Scan the entries for the word "homophily", and copy every line where it appears.

*** Data to process ***

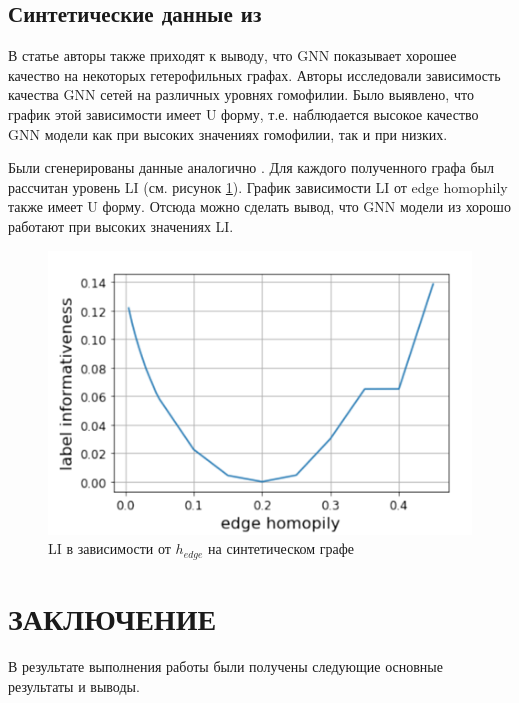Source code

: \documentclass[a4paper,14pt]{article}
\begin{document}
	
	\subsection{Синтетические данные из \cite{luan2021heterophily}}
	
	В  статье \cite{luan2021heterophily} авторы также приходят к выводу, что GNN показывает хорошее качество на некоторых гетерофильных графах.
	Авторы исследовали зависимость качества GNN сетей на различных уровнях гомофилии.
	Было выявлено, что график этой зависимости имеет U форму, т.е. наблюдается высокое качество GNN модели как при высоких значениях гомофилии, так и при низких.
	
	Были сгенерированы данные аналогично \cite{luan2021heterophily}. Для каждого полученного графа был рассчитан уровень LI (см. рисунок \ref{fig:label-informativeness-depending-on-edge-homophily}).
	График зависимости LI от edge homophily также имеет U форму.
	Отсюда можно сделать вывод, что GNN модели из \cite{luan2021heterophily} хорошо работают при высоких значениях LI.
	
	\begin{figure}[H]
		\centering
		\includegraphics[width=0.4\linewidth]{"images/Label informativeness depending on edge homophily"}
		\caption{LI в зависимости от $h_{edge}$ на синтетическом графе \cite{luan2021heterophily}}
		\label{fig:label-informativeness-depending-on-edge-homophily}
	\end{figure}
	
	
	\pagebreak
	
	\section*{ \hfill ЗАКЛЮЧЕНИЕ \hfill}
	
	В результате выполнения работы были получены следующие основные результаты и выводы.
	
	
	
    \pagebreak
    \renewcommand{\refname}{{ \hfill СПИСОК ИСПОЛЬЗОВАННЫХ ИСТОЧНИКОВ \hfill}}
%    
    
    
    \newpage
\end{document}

***

#### [Problem solution]
	Были сгенерированы данные аналогично \cite{luan2021heterophily}. Для каждого полученного графа был рассчитан уровень LI (см. рисунок \ref{fig:label-informativeness-depending-on-edge-homophily}).
	График зависимости LI от edge homophily также имеет U форму.
		\includegraphics[width=0.4\linewidth]{"images/Label informativeness depending on edge homophily"}
		\label{fig:label-informativeness-depending-on-edge-homophily}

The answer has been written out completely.